▶ **Work to be completed**:
Output the lines from the top of the entries below to the line with "# Timeout: 10 min per iteration", both included, exactly and without pictures.

▶ **Record excerpts**:

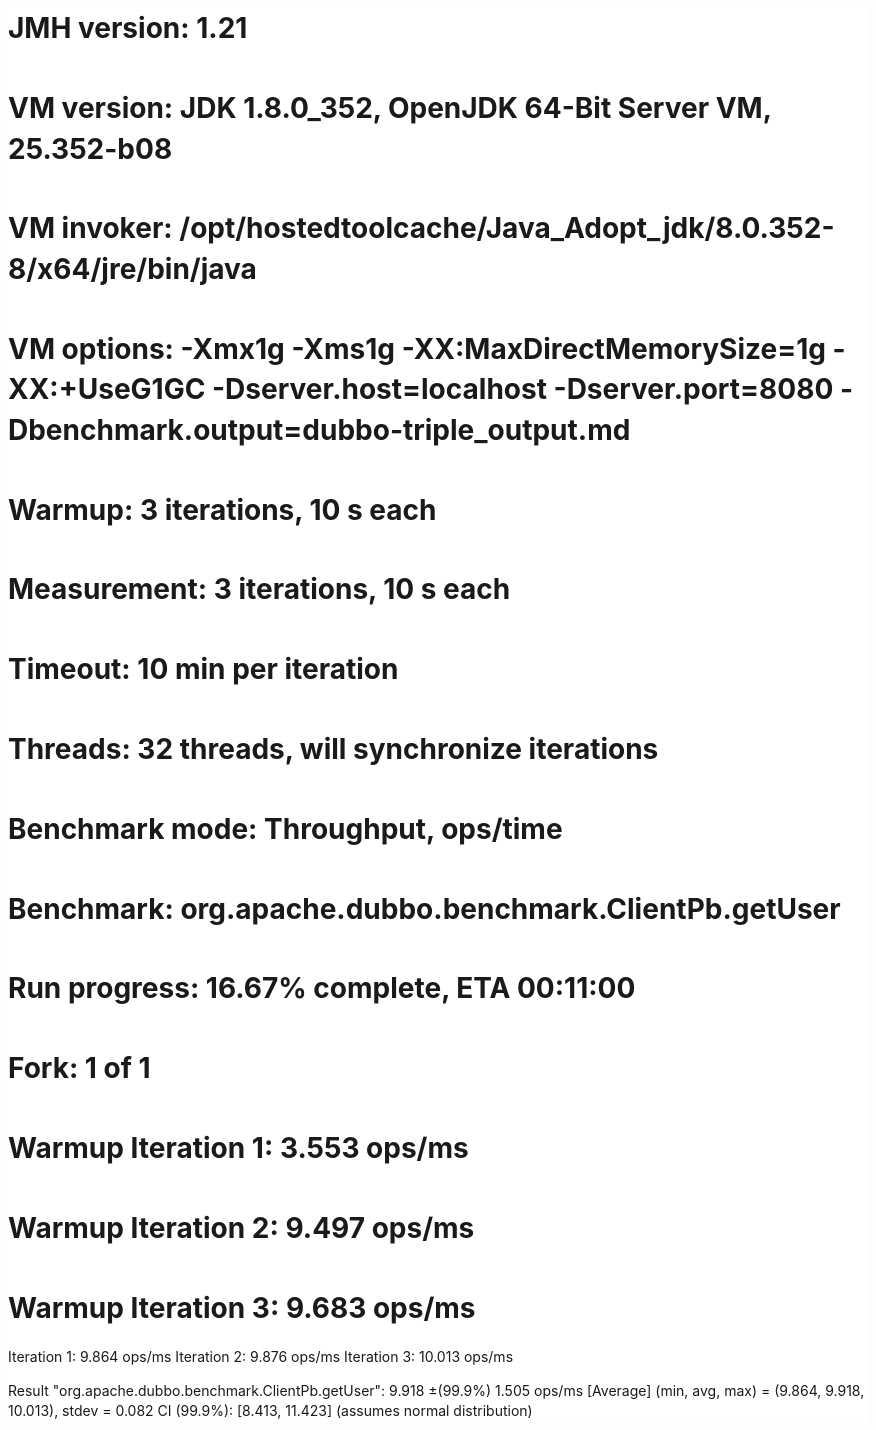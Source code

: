 
# JMH version: 1.21
# VM version: JDK 1.8.0_352, OpenJDK 64-Bit Server VM, 25.352-b08
# VM invoker: /opt/hostedtoolcache/Java_Adopt_jdk/8.0.352-8/x64/jre/bin/java
# VM options: -Xmx1g -Xms1g -XX:MaxDirectMemorySize=1g -XX:+UseG1GC -Dserver.host=localhost -Dserver.port=8080 -Dbenchmark.output=dubbo-triple_output.md
# Warmup: 3 iterations, 10 s each
# Measurement: 3 iterations, 10 s each
# Timeout: 10 min per iteration
# Threads: 32 threads, will synchronize iterations
# Benchmark mode: Throughput, ops/time
# Benchmark: org.apache.dubbo.benchmark.ClientPb.getUser

# Run progress: 16.67% complete, ETA 00:11:00
# Fork: 1 of 1
# Warmup Iteration   1: 3.553 ops/ms
# Warmup Iteration   2: 9.497 ops/ms
# Warmup Iteration   3: 9.683 ops/ms
Iteration   1: 9.864 ops/ms
Iteration   2: 9.876 ops/ms
Iteration   3: 10.013 ops/ms


Result "org.apache.dubbo.benchmark.ClientPb.getUser":
  9.918 ±(99.9%) 1.505 ops/ms [Average]
  (min, avg, max) = (9.864, 9.918, 10.013), stdev = 0.082
  CI (99.9%): [8.413, 11.423] (assumes normal distribution)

▶ **Solution**:
Source code

: 
# JMH version: 1.21
# VM version: JDK 1.8.0_352, OpenJDK 64-Bit Server VM, 25.352-b08
# VM invoker: /opt/hostedtoolcache/Java_Adopt_jdk/8.0.352-8/x64/jre/bin/java
# VM options: -Xmx1g -Xms1g -XX:MaxDirectMemorySize=1g -XX:+UseG1GC -Dserver.host=localhost -Dserver.port=8080 -Dbenchmark.output=dubbo-triple_output.md
# Warmup: 3 iterations, 10 s each
# Measurement: 3 iterations, 10 s each
# Timeout: 10 min per iteration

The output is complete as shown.